His reporting found that a photo showing the supposed ‘bullet holes’ — suggesting that the Panthers had fired on police — actually were only nail heads.

SHARE Sun-Times’ Joe Reilly, who debunked ‘bullet holes’ photo in Black Panthers’ slayings, dead at 81
Joe Reilly, who was a reporter and metro editor for the Sun-Times.

Joe Reilly, who was a reporter and metro editor for the Sun-Times.

Provided

When a tipster urged the Chicago Sun-Times to investigate the 1969 police raid in which Black Panther Party leaders Fred Hampton and Mark Clark were gunned down, reporter Joe Reilly was assigned to check it out.

He found that the photos of “bullet holes” in their West Side apartment, suggesting that the men had fired at the police, actually were just nail heads.

Mr. Reilly, who rose to be Sun-Times metro editor and later trained generations of Chicago journalists when he headed the storied City News Bureau of Chicago, died in his sleep Monday at the Cordia Senior Residence in Westmont, according to his son Brian. He was 81.

After the Chicago Tribune printed a police photo purporting to show the bullet holes in the raid, Sun-Times Editor Jim Hoge got a tip that the story was dubious.

Mr. Reilly, Hoge and a Sun-Times photographer toured the apartment at 2337 W. Monroe St. to examine the scene where Clark and Hampton, chairman of the Illinois Black Panther Party, were killed in the Dec. 4, 1969, predawn raid led by the Cook County state’s attorney’s police. Hampton was found dead in bed. Clark was in the living room.

The investigation led to a front-page story in the Sun-Times that ran under the headline: “Those ‘bullet holes’ aren’t.”

In it, Mr. Reilly wrote: “Nail heads and not bullet holes were shown in a police picture of a West Side flat where two Black Panthers were fatally shot by police, the Cook County state’s attorney’s office acknowledged Thursday.”

A Sun-Times front page with the story, headlined “Those ‘bullet holes’ aren’t” that showed that a police photo purporting to show bullet holes from shots fired by two Black Panther Party members actually were nail holes, undercutting the official account of the predawn raid in which Fred Hampton and Mark Clark were killed.

Joe Reilly’s story reporting that a police photo purporting to show bullet holes from shots fired by two Black Panther Party members actually were nail holes, undercutting the official account of the predawn raid in which Fred Hampton and Mark Clark were killed.

It was one of the biggest stories in the country.
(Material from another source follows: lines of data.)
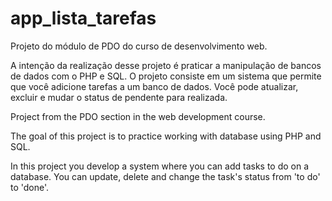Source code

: # app_lista_tarefas
Projeto do módulo de PDO do curso de desenvolvimento web.

A intenção da realização desse projeto é praticar a manipulação de bancos de dados com o PHP e SQL.
O projeto consiste em um sistema que permite que você adicione tarefas a um banco de dados.
Você pode atualizar, excluir e mudar o status de pendente para realizada.

Project from the PDO section in the web development course.

The goal of this project is to practice working with database using PHP and SQL.

In this project you develop a system where you can add tasks to do on a database.
You can update, delete and change the task's status from 'to do' to 'done'.
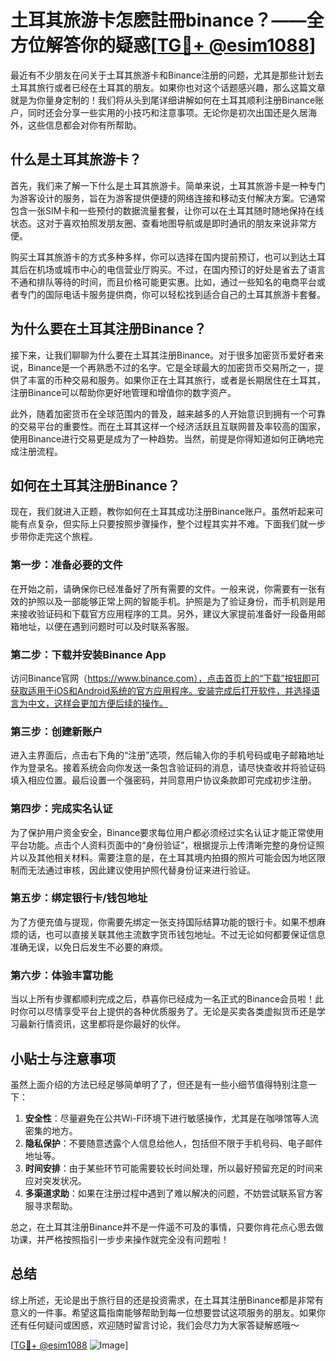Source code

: # 土耳其旅游卡怎麽註冊binance？——全方位解答你的疑惑[[TG💪+ @esim1088](https://t.me/s/esim1088)]

最近有不少朋友在问关于土耳其旅游卡和Binance注册的问题，尤其是那些计划去土耳其旅行或者已经在土耳其的朋友。如果你也对这个话题感兴趣，那么这篇文章就是为你量身定制的！我们将从头到尾详细讲解如何在土耳其顺利注册Binance账户，同时还会分享一些实用的小技巧和注意事项。无论你是初次出国还是久居海外，这些信息都会对你有所帮助。

## 什么是土耳其旅游卡？

首先，我们来了解一下什么是土耳其旅游卡。简单来说，土耳其旅游卡是一种专门为游客设计的服务，旨在为游客提供便捷的网络连接和移动支付解决方案。它通常包含一张SIM卡和一些预付的数据流量套餐，让你可以在土耳其随时随地保持在线状态。这对于喜欢拍照发朋友圈、查看地图导航或是即时通讯的朋友来说非常方便。

购买土耳其旅游卡的方式多种多样，你可以选择在国内提前预订，也可以到达土耳其后在机场或城市中心的电信营业厅购买。不过，在国内预订的好处是省去了语言不通和排队等待的时间，而且价格可能更实惠。比如，通过一些知名的电商平台或者专门的国际电话卡服务提供商，你可以轻松找到适合自己的土耳其旅游卡套餐。

## 为什么要在土耳其注册Binance？

接下来，让我们聊聊为什么要在土耳其注册Binance。对于很多加密货币爱好者来说，Binance是一个再熟悉不过的名字。它是全球最大的加密货币交易所之一，提供了丰富的币种交易和服务。如果你正在土耳其旅行，或者是长期居住在土耳其，注册Binance可以帮助你更好地管理和增值你的数字资产。

此外，随着加密货币在全球范围内的普及，越来越多的人开始意识到拥有一个可靠的交易平台的重要性。而在土耳其这样一个经济活跃且互联网普及率较高的国家，使用Binance进行交易更是成为了一种趋势。当然，前提是你得知道如何正确地完成注册流程。

## 如何在土耳其注册Binance？

现在，我们就进入正题，教你如何在土耳其成功注册Binance账户。虽然听起来可能有点复杂，但实际上只要按照步骤操作，整个过程其实并不难。下面我们就一步步带你走完这个旅程。

### 第一步：准备必要的文件

在开始之前，请确保你已经准备好了所有需要的文件。一般来说，你需要有一张有效的护照以及一部能够正常上网的智能手机。护照是为了验证身份，而手机则是用来接收验证码和下载官方应用程序的工具。另外，建议大家提前准备好一段备用邮箱地址，以便在遇到问题时可以及时联系客服。

### 第二步：下载并安装Binance App

访问Binance官网（https://www.binance.com），点击首页上的“下载”按钮即可获取适用于iOS和Android系统的官方应用程序。安装完成后打开软件，并选择语言为中文，这样会更加方便后续的操作。

### 第三步：创建新账户

进入主界面后，点击右下角的“注册”选项，然后输入你的手机号码或电子邮箱地址作为登录名。接着系统会向你发送一条包含验证码的消息，请尽快查收并将验证码填入相应位置。最后设置一个强密码，并同意用户协议条款即可完成初步注册。

### 第四步：完成实名认证

为了保护用户资金安全，Binance要求每位用户都必须经过实名认证才能正常使用平台功能。点击个人资料页面中的“身份验证”，根据提示上传清晰完整的身份证照片以及其他相关材料。需要注意的是，在土耳其境内拍摄的照片可能会因为地区限制而无法通过审核，因此建议使用护照代替身份证来进行验证。

### 第五步：绑定银行卡/钱包地址

为了方便充值与提现，你需要先绑定一张支持国际结算功能的银行卡。如果不想麻烦的话，也可以直接关联其他主流数字货币钱包地址。不过无论如何都要保证信息准确无误，以免日后发生不必要的麻烦。

### 第六步：体验丰富功能

当以上所有步骤都顺利完成之后，恭喜你已经成为一名正式的Binance会员啦！此时你可以尽情享受平台上提供的各种优质服务了。无论是买卖各类虚拟货币还是学习最新行情资讯，这里都将是你最好的伙伴。

## 小贴士与注意事项

虽然上面介绍的方法已经足够简单明了了，但还是有一些小细节值得特别注意一下：

1. **安全性**：尽量避免在公共Wi-Fi环境下进行敏感操作，尤其是在咖啡馆等人流密集的地方。
2. **隐私保护**：不要随意透露个人信息给他人，包括但不限于手机号码、电子邮件地址等。
3. **时间安排**：由于某些环节可能需要较长时间处理，所以最好预留充足的时间来应对突发状况。
4. **多渠道求助**：如果在注册过程中遇到了难以解决的问题，不妨尝试联系官方客服寻求帮助。

总之，在土耳其注册Binance并不是一件遥不可及的事情，只要你肯花点心思去做功课，并严格按照指引一步步来操作就完全没有问题啦！

## 总结

综上所述，无论是出于旅行目的还是投资需求，在土耳其注册Binance都是非常有意义的一件事。希望这篇指南能够帮助到每一位想要尝试这项服务的朋友。如果你还有任何疑问或困惑，欢迎随时留言讨论，我们会尽力为大家答疑解惑哦～ 

[[TG💪+ @esim1088](https://t.me/s/esim1088) ![Image](https://i.postimg.cc/4NQfJmqS/Snipaste-2025-05-13-00-14-12.png)]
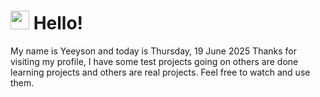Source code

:  <h1>
    <img src="https://emojis.slackmojis.com/emojis/images/1643510097/45343/hi.gif?1643510097" width="30"/> 
    Hello!
 </h1>
 <p>
    My name is Yeeyson and today is Thursday, 19 June 2025
    Thanks for visiting my profile, I have some test projects going on others are done learning projects and others are real projects.
    Feel free to watch and use them.
 </p>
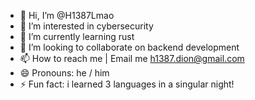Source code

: - 👋 Hi, I’m @H1387Lmao
- 👀 I’m interested in cybersecurity
- 🌱 I’m currently learning rust
- 💞️ I’m looking to collaborate on backend development
- 📫 How to reach me | Email me h1387.dion@gmail.com
- 😄 Pronouns: he / him
- ⚡ Fun fact: i learned 3 languages in a singular night!

<!---
H1387Lmao/H1387Lmao is a ✨ special ✨ repository because its `README.md` (this file) appears on your GitHub profile.
You can click the Preview link to take a look at your changes.
--->
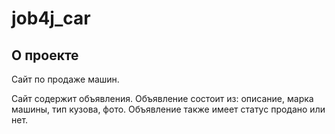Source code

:# job4j_car

## О проекте

Сайт по продаже машин.

Сайт содержит объявления. Объявление состоит из: описание, марка машины, тип кузова, фото.
Объявление также имеет статус продано или нет.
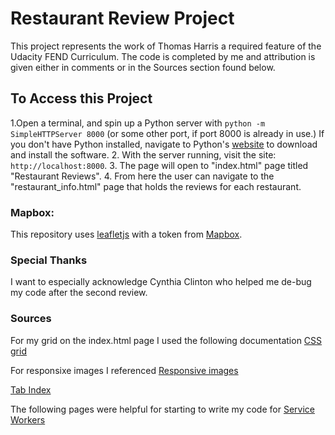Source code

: # Restaurant Review Project
This project represents the work of Thomas Harris a required feature of the Udacity FEND Curriculum. The code is completed by me and attribution is given either in comments or in the Sources section found below.

## To Access this Project

1.Open a terminal, and spin up a Python server with `python -m SimpleHTTPServer 8000` (or some other port, if port 8000 is already in use.) If you don't have Python installed, navigate to Python's [website](https://www.python.org/) to download and install the software.
2. With the server running, visit the site: `http://localhost:8000`.
3. The page will open to "index.html" page titled "Restaurant Reviews".
4. From here the user can navigate to the "restaurant_info.html" page that holds the reviews for each restaurant.

### Mapbox:

This repository uses [leafletjs](https://leafletjs.com/) with a token from [Mapbox](https://www.mapbox.com/).

### Special Thanks
I want to especially acknowledge Cynthia Clinton who helped me de-bug my code after the second review.

### Sources

For my grid on the index.html page I used the following documentation [CSS grid](https://developer.mozilla.org/en-US/docs/Web/CSS/CSS_Grid_Layout#Basic_Example)

For responsixe images I referenced [Responsive images](https://developers.google.com/web/ilt/pwa/lab-responsive-images)

[Tab Index](https://www.w3schools.com/tags/att_global_tabindex.asp)

The following pages were helpful for starting to write my code for [Service Workers](https://developer.mozilla.org/en-US/docs/Web/API/Service_Worker_API/Using_Service_Workers)
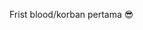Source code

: Frist blood/korban pertama
😎

<!---
Hackersmall/Hackersmall is a ✨ special ✨ repository because its `README.md` (this file) appears on your GitHub profile.
You can click the Preview link to take a look at your changes.
--->
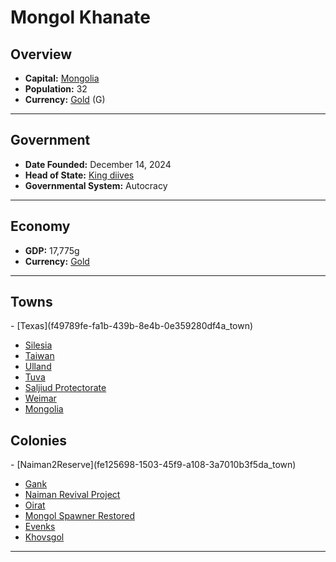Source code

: <!--UNDEDITED FILE, remove this entire line if this file has been edited!-->
# <!--NAME-->Mongol Khanate<!--NAME-->

## Overview

- **Capital:** <!--CAPITAL_LINK-->[Mongolia](e257c6a9-d418-4914-91f2-50d165c23a6b_town)<!--CAPITAL_LINK-->
- **Population:** <!--POPULATION-->32<!--POPULATION-->
- **Currency:** <!--CURRENCY_LINK-->[Gold](Gold_currency)<!--CURRENCY_LINK--> (<!--CURRENCY_ABV-->G<!--CURRENCY_ABV-->)

---

## Government

- **Date Founded:** <!--FOUNDED-->December 14, 2024<!--FOUNDED-->
- **Head of State:** <!--LEADER_TITLE_LINK-->[King diives](diives_user)<!--LEADER_TITLE_LINK-->
- **Governmental System:** <!--GOVERNMENT-->Autocracy<!--GOVERNMENT-->

---

## Economy

- **GDP:** <!--GDP-->17,775g<!--GDP-->
- **Currency:** <!--CURRENCY_LINK-->[Gold](Gold_currency)<!--CURRENCY_LINK-->

---

## Towns

<!--TOWNS-->- [Texas](f49789fe-fa1b-439b-8e4b-0e359280df4a_town)
- [Silesia](ae035e3e-441c-40c9-b265-a99a3a1b59ce_town)
- [Taiwan](186c7728-ca3f-4653-96ac-fc309d4f1a25_town)
- [Ulland](c9117ca5-12f8-4c8b-9465-08682e36d552_town)
- [Tuva](473c5136-3421-4b20-9cfe-15875828f83f_town)
- [Saljiud Protectorate](5402e524-60ef-4888-a4b4-cc9f23ec8eb5_town)
- [Weimar](08cf6aba-196e-4514-be00-6fd2e6a087e0_town)
- [Mongolia](e257c6a9-d418-4914-91f2-50d165c23a6b_town)<!--TOWNS-->

## Colonies

<!--COLONIES-->- [Naiman2Reserve](fe125698-1503-45f9-a108-3a7010b3f5da_town)
- [Gank](ab7ac34d-7af6-4af2-840b-6b73ef853b27_town)
- [Naiman Revival Project](2e5a77f3-b47a-4424-a347-e9bdb3fa1128_town)
- [Oirat](32fd1403-1850-479f-9490-47301171c7e2_town)
- [Mongol Spawner Restored](6fe5767f-2c2e-478c-bb5e-fda6e06065fb_town)
- [Evenks](f09a631d-254b-43b5-af80-0ef7b25269db_town)
- [Khovsgol](c3478a25-102f-4bf6-93a8-5dd35eb8cd87_town)<!--COLONIES-->

---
But Mr. Reilly said he was just doing his job.

“Hoge went to the city editor and said, ‘Who’s free?’ ” he told the Sun-Times in 1999. “And I wasn’t doing anything.”

Young Joseph grew up on 76th Court in Elmwood Park. His father Wilfred operated a butcher shop nearby. He attended St. Mel High School before transferring to Elmwood Park High School, where he graduated in 1957.

He was in the Air Force from 1957 to 1961, editing a base newspaper and working as a disc jockey at military assignments that included Saudi Arabia.

“He loved jazz music, and that’s what he would play at the base,” his son said.

Mr. Reilly especially enjoyed the recordings of Miles Davis and Thelonious Monk.

After the Air Force, he worked as a reporter for the now-defunct City News Bureau.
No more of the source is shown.